Je sais bien que nous vivons en un temps paradoxal. En somme, le frère Brunel n'a fait qu'imiter ses confrères en mendicité. La plupart dos mendiants d'aujourd'hui sont propriétaires ou rentiers, et la Cour des Miracles a ses Rothschild tout comme la Bourse. Le moindre aveugle un peu achalandé possède pignon sur rue, et le cul-de-jatte qui stationne en un bon endroit a de l'argent placé chez son notaire.
Un écrivain de talent, qui s'est occupé beaucoup de ceux qu'on appelait jadis « les francs-mitous », a démontré récemment qu'il était facile, on exploitant la charité publique, de se faire un traitement supérieur à celui des députés. Il s'est lui-même déguisé en mendiant, et en moins de deux heures il a recueilli cinquante-trois sous, bien qu'il se fût fait une tête atroce, dont la hideur éloignait les passants.
A Lyon, tout le monde a connu l'histoire de ce sympathique estropié qui avait établi son petit commerce dans la rue de l'Hôtel-de-Ville. Au bout de trente ans d'exercice, il donnait cent mille francs de dot à sa fille, malgré de sérieuses pertes au krach. Il a cédé sa charge presqu'aussi cher qu'une étude d'avoué, et il vit aujourd'hui à la campagne, comme un bourgeois enrichi dans les huiles, la charcuterie ou le notariat.
Ces exemples ne sont pas rares. Les pères de famille ont donc bien tort de faire de gros sacrifices pécuniaires et de surmener leurs enfants pour les pousser dans les carrières libérales. Le métier d'ermite ou de mendiant vaut cent fois mieux. C'est moins pénible, plus productif et moins trompeur. D'ailleurs, la corporation va s'épurer et s'organiser. On parle déjà de plusieurs syndicats professionnels en voie de formation. Et ceux-là, au moins, pourront relever les tarifs, mais ils ne feront jamais grève !
La science fait aujourd'hui bien des merveilles et découvre des choses bien curieuses.

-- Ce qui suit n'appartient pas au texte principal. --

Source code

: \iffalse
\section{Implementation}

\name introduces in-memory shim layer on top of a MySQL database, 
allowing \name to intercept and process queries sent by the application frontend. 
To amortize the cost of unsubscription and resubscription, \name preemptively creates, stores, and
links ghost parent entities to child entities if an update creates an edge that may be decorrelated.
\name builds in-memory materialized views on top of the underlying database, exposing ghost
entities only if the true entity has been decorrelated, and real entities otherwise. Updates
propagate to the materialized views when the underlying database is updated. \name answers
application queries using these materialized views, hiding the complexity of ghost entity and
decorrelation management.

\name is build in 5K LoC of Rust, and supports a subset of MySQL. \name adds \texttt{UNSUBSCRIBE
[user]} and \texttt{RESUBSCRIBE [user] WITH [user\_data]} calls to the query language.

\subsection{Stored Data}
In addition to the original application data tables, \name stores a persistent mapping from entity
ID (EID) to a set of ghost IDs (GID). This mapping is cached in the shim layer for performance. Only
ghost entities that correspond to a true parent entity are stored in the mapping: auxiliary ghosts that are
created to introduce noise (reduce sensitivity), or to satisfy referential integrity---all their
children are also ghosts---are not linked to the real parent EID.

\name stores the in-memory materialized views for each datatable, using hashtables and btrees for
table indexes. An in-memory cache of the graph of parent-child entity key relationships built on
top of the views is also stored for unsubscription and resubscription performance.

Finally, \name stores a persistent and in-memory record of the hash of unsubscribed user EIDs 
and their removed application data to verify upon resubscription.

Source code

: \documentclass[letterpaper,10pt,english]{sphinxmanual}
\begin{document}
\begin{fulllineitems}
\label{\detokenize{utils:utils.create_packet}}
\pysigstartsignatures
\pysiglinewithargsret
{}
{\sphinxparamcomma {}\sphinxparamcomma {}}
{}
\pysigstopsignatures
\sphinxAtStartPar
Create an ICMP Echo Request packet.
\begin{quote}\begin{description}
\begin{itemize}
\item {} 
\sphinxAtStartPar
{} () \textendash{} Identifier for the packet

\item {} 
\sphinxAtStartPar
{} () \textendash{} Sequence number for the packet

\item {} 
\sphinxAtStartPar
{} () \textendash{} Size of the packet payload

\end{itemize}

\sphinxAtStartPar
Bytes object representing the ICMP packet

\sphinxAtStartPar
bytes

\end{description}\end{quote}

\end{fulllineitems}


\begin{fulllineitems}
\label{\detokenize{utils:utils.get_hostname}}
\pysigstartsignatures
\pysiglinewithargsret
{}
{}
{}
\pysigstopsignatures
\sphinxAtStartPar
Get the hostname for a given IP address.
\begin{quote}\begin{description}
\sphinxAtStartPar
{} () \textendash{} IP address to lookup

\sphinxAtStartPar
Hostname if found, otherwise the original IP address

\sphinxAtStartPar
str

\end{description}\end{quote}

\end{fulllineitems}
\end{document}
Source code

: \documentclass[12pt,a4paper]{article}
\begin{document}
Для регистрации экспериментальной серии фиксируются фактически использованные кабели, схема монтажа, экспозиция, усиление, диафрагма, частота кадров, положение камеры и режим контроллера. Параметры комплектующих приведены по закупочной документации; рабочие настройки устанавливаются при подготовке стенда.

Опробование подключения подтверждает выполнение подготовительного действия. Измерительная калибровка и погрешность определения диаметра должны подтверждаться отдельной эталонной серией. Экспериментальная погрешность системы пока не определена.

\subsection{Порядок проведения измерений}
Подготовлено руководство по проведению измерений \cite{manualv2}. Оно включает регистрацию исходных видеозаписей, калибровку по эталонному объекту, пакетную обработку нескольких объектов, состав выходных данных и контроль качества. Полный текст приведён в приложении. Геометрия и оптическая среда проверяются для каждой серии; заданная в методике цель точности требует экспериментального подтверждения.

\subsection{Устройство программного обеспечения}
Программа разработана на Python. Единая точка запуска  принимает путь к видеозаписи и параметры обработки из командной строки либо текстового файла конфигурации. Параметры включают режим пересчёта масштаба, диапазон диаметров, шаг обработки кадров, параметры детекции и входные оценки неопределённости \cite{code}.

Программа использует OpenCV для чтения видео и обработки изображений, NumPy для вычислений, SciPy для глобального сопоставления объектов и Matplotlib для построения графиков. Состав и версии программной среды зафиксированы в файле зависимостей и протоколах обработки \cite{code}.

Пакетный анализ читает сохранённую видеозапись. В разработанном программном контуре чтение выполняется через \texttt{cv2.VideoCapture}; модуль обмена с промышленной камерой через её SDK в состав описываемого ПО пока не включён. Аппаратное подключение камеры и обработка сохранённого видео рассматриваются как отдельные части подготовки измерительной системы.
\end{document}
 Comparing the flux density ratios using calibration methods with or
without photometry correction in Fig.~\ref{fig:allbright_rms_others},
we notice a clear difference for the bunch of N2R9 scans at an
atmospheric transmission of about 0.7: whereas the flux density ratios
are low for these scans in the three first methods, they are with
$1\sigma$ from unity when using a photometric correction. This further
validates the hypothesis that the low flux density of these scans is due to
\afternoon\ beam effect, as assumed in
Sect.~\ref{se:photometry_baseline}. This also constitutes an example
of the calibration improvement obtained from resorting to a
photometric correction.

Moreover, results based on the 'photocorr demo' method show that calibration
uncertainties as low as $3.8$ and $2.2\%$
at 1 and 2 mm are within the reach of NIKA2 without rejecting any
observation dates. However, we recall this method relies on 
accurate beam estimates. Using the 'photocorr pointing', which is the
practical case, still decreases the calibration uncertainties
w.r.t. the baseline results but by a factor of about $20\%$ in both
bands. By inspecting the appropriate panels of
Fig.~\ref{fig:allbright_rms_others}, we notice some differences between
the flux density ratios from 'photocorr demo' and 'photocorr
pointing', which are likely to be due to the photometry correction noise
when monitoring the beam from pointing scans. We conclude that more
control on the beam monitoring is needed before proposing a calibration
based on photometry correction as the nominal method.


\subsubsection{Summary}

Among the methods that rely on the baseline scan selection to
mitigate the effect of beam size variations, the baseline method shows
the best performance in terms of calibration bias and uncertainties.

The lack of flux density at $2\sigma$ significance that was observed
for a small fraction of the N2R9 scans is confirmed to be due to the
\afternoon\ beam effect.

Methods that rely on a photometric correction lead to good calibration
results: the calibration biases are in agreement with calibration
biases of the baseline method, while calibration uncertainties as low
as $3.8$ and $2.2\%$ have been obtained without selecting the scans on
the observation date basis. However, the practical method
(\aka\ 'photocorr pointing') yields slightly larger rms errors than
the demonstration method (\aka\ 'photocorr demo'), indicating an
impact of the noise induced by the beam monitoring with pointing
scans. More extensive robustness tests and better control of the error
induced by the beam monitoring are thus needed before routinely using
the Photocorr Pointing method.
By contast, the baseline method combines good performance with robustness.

Nos savants lyonnais ne sont pas des derniers à fournir leur contingent de découvertes. On connaît M. Raphaël Dubois, le savant professeur de la Faculté des sciences, et ses ingénieux travaux. L'éminent physiologiste recherche avec passion, dans l'étude des infiniments petits, le secret des grands problèmes. Scrupuleusement, il étudie la vie jusque dans ses manifestations les plus rudimentaires et les plus cachées.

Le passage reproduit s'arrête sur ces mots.